According to petitioner A Jaishankar of Tiruvarur, Chief Minister M K Stalin announced in the state Assembly on April 29 during that 40,000 tonne of rice will be provided to the Sri Lanka to help the citizens who are facing acute hardships due to economic crises in that country.
Pursuant to this, the Tamil Nadu Civil Supply Corporation on May 5 submitted a proposal to the Finance and Consumer and Co-operative departments to grant permission to purchase the rice. It was stated in the said proposal that the Corporation had conducted a meeting with various rice millers and they have agreed to supply rice at the rate of Rs 33 per kg, including all expenses except transportation cost.
After negotiations, the rice millers agreed to supply 40,000 tonne of any one of three varieties of par-boiled rice--Co-51, ADT-45 and Andhra Ponni at the rate of Rs 33.50 net per kg including transportation, loading, unloading, handling, toll charges, bag with printing and all other relevant expenditure upto delivery point at Chennai/Tuticorin Ports. The total cost was arrived at Rs 134 crore and the government on May 9 granted the financial sanction.
Petitioner contended that the authorities concerned had taken a hasty decision to purchase such a huge quantity of rice without approaching the Union Ministry of Consumer Affairs, Food and Public Distribution and the FCI, from where the rice can be purchased at subsidised rate. The provisions of Tamil Nadu Transparency in Tenders Act were given a go-by.
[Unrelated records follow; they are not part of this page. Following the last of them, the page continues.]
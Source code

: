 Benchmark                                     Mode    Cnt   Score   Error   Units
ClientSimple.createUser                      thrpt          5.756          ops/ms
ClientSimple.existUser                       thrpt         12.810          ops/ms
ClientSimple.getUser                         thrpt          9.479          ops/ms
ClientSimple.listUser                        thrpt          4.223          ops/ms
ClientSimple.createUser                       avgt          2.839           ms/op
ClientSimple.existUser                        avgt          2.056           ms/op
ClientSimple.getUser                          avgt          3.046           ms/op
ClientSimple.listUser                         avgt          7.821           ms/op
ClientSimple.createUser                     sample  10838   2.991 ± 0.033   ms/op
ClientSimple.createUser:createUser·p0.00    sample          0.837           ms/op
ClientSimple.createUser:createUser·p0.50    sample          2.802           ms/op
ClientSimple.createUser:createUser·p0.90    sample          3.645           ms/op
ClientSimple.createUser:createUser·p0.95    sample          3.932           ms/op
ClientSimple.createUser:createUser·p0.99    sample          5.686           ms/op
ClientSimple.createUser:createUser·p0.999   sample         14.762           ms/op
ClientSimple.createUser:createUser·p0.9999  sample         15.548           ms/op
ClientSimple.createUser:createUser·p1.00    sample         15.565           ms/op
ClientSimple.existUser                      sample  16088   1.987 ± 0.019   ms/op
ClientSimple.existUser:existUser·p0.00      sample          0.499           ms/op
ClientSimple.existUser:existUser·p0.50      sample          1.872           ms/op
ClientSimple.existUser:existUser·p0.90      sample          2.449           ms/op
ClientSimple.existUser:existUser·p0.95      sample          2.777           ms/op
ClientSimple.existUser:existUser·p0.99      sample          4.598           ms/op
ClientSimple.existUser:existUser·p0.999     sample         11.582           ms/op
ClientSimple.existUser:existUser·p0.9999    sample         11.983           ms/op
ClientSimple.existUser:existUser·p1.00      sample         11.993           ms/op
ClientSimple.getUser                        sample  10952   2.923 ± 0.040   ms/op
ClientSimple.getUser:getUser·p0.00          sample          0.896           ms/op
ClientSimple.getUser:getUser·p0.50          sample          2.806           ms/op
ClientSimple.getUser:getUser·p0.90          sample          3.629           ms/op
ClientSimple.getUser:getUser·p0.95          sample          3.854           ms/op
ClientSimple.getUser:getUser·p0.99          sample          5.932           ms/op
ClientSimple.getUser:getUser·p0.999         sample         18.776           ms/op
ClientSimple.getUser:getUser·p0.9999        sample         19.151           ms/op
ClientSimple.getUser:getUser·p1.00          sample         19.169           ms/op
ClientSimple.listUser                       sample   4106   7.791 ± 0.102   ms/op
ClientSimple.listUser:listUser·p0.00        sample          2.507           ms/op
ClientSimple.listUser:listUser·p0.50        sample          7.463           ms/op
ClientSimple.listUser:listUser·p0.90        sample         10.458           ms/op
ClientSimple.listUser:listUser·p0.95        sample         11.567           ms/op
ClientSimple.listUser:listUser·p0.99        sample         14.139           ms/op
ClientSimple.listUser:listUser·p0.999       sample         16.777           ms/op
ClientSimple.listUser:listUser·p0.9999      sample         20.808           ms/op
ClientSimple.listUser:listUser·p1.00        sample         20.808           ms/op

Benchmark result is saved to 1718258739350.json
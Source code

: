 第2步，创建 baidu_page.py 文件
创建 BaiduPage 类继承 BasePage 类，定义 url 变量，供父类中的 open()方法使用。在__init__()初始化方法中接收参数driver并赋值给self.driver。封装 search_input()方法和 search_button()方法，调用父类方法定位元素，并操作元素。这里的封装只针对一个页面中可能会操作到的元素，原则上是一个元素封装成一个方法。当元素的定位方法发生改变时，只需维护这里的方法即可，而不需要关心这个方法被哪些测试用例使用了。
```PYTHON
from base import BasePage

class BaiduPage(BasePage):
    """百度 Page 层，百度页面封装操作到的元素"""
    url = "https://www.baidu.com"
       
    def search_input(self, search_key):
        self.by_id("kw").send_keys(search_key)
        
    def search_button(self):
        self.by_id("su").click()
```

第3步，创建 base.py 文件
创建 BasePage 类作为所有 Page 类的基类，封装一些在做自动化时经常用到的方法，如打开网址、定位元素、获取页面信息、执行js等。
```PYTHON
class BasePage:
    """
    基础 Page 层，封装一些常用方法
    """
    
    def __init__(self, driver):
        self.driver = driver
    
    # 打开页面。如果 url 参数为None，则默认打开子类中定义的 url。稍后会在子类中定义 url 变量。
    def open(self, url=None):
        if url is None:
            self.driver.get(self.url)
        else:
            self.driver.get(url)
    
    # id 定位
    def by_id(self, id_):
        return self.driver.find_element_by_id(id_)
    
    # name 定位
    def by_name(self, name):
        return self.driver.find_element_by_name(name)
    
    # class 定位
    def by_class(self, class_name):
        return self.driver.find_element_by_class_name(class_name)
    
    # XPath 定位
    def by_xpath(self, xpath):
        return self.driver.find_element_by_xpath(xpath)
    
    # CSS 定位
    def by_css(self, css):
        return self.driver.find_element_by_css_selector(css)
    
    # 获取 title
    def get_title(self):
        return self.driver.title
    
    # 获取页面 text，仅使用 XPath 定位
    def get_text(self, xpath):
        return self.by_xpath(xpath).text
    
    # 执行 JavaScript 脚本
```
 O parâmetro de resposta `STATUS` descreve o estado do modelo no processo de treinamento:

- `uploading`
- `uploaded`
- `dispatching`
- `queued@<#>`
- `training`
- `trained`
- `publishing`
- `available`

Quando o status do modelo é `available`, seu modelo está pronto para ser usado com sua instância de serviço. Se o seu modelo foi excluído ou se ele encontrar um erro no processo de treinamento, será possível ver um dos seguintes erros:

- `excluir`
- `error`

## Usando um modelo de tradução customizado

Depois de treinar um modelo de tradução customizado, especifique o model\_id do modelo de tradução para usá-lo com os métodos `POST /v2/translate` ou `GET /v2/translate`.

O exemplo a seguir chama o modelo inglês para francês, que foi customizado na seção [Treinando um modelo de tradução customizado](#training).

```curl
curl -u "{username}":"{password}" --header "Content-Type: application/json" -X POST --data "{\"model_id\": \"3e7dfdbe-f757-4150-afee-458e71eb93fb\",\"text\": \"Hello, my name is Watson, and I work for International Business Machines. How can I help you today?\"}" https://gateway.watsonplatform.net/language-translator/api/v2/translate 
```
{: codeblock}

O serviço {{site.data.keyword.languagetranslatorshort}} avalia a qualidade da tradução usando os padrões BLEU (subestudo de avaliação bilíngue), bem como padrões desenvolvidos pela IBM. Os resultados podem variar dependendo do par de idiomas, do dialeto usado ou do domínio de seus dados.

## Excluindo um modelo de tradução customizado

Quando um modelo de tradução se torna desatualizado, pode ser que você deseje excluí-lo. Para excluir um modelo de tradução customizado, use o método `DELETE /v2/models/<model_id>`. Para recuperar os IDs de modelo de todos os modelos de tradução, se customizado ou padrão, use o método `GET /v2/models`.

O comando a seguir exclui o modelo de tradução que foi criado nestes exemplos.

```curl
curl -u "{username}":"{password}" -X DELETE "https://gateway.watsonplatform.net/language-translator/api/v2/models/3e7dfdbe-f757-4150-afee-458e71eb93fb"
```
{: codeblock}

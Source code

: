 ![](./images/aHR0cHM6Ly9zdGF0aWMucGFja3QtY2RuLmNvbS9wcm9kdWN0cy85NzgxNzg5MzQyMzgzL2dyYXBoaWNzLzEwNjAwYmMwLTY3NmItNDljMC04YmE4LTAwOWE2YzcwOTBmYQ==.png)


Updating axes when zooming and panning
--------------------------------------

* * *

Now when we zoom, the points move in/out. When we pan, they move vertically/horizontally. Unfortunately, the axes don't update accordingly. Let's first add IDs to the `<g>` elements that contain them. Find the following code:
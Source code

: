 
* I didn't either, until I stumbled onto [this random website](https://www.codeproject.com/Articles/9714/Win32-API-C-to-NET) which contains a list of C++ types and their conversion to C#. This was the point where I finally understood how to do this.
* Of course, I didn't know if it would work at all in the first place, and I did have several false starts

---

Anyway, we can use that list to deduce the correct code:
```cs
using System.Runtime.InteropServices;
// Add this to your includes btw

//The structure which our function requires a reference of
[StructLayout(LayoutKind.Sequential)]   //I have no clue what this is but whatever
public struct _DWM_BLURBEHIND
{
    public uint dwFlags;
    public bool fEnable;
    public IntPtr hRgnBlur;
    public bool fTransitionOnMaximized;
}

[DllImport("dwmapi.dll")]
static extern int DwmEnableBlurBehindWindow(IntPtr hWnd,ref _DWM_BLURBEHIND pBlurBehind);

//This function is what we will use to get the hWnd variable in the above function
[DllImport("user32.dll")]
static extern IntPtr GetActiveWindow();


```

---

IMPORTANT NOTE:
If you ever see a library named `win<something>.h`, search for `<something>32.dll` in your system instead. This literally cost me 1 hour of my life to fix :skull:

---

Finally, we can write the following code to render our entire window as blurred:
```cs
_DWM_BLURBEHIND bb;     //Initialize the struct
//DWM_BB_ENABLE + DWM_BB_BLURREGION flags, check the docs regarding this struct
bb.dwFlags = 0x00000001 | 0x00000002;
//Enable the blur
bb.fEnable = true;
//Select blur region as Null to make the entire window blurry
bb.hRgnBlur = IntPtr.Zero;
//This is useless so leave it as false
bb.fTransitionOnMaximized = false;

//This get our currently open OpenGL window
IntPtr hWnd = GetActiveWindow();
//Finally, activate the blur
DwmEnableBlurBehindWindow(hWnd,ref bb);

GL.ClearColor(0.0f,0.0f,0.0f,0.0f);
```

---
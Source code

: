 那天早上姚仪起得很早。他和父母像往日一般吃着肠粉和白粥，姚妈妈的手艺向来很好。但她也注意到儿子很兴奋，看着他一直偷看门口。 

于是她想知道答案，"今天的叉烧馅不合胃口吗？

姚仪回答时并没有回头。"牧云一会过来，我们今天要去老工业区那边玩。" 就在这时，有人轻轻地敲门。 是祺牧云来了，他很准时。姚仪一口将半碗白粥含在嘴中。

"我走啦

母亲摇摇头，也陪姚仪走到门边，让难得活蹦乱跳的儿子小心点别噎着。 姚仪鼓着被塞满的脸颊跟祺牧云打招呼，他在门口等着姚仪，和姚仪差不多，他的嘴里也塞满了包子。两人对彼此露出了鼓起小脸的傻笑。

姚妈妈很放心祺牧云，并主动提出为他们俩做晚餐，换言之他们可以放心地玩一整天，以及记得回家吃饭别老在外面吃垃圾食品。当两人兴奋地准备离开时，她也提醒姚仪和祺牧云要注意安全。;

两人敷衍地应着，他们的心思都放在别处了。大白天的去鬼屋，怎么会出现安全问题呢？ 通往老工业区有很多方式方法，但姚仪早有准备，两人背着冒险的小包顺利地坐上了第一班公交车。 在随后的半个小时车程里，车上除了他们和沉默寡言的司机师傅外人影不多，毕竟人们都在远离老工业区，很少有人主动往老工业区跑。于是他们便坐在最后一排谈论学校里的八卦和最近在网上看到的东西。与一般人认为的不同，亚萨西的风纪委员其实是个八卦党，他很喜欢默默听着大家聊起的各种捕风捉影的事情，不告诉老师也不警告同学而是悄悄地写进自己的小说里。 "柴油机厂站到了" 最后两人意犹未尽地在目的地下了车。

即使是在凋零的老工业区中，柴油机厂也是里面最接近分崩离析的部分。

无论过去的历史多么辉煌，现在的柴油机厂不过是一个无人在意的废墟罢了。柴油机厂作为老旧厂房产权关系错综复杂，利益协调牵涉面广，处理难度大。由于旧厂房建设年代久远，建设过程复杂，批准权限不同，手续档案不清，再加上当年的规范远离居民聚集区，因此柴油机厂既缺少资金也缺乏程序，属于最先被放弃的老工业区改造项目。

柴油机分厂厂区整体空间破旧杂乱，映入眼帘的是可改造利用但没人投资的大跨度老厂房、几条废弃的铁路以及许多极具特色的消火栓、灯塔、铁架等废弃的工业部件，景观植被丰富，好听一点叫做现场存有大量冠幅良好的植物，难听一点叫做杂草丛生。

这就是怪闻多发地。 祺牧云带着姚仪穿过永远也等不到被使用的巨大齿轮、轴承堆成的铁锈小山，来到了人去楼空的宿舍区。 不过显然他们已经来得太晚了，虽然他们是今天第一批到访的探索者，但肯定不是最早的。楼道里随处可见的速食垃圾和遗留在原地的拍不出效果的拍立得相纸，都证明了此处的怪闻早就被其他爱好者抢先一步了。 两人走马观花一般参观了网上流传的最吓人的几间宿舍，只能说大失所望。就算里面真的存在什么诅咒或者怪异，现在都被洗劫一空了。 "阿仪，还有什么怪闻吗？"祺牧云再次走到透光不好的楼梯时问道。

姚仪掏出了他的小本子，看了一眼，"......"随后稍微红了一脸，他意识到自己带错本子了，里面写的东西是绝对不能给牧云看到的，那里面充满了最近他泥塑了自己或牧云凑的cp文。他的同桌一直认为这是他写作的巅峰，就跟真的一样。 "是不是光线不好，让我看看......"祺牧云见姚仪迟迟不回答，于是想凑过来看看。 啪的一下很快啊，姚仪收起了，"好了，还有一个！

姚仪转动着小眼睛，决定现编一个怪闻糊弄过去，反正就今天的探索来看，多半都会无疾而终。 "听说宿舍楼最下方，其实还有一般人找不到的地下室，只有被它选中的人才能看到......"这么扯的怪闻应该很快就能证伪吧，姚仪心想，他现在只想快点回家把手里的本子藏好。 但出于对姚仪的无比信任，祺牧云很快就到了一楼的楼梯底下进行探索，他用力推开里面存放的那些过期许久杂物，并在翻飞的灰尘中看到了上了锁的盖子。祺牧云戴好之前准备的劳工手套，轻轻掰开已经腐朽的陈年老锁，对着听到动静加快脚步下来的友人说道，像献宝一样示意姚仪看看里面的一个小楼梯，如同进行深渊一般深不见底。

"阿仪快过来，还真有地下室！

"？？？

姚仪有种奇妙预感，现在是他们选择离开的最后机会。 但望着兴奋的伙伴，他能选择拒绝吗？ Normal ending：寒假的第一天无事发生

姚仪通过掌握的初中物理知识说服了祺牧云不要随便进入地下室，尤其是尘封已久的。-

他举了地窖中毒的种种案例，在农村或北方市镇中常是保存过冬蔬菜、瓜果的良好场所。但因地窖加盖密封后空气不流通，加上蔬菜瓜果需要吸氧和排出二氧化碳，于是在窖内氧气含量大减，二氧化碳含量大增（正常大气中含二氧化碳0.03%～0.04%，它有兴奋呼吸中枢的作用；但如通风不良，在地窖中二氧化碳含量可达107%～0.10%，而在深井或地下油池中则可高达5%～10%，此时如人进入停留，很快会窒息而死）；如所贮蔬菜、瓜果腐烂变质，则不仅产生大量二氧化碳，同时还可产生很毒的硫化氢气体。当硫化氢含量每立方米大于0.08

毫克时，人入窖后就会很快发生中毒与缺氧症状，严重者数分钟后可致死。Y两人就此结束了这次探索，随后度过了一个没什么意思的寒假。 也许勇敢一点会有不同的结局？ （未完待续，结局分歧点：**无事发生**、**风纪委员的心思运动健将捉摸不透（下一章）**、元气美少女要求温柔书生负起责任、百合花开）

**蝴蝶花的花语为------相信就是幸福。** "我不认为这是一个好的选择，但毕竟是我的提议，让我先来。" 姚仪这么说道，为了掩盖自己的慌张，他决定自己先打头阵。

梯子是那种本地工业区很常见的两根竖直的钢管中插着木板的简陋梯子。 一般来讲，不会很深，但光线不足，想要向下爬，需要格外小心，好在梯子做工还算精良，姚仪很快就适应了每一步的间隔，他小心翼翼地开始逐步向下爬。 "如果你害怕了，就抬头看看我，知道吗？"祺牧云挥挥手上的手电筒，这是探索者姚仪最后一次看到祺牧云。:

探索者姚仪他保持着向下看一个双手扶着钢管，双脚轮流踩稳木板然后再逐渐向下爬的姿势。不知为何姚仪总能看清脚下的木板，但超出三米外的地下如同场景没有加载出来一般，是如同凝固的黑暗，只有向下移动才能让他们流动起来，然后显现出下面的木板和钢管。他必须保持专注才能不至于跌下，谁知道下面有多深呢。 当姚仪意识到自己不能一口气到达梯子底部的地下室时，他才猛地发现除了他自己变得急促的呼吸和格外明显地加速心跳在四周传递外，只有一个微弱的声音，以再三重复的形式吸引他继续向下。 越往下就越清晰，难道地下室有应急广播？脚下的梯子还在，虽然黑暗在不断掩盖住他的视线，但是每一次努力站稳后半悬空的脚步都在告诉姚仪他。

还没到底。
The way in which they had acted raised a lot of suspicion, he submitted.
Petitioner pointed out that the price of rice per quintal (100 kg) is Rs 2,000 in the open market sales scheme for 2022. If the authorities concerned had opted to purchase the rice under the said scheme, it would have brought down the expenditure from Rs 134 crore to just Rs 80 crore, resulting in saving about Rs 54 crore.
Following criticism in the social media, the government had issued a press release later, wherein it was stated that the central government was supplying rice only for the public distribution scheme (PDS) under subsidised rate of Rs 20 per kg and it cannot be purchased from them and sent to any other country. The State wanted to project as if the government had taken a decision to purchase high quality rice and it cannot be compared with the one supplied by the FCI under the PDS scheme, petitioner contended. The government indirectly stated that the PDS rice supplied by the FCI was low quality and hence, it decided to purchase on nomination basis. The government had also warned that if anyone raises the issue, he/she will face appropriate legal action.
The authorities concerned had completely failed to either enquire with the Union government or the FCI for supply of rice and there was no mention in the GO or in the press release that Centre had rejected their request. The State government had taken a 'hasty' decision without verifying this aspect and without analysing the other modes of purchase and thereby committed serious error, which would amount to Rs 54 crore loss to the exchequer, the petitioner contended.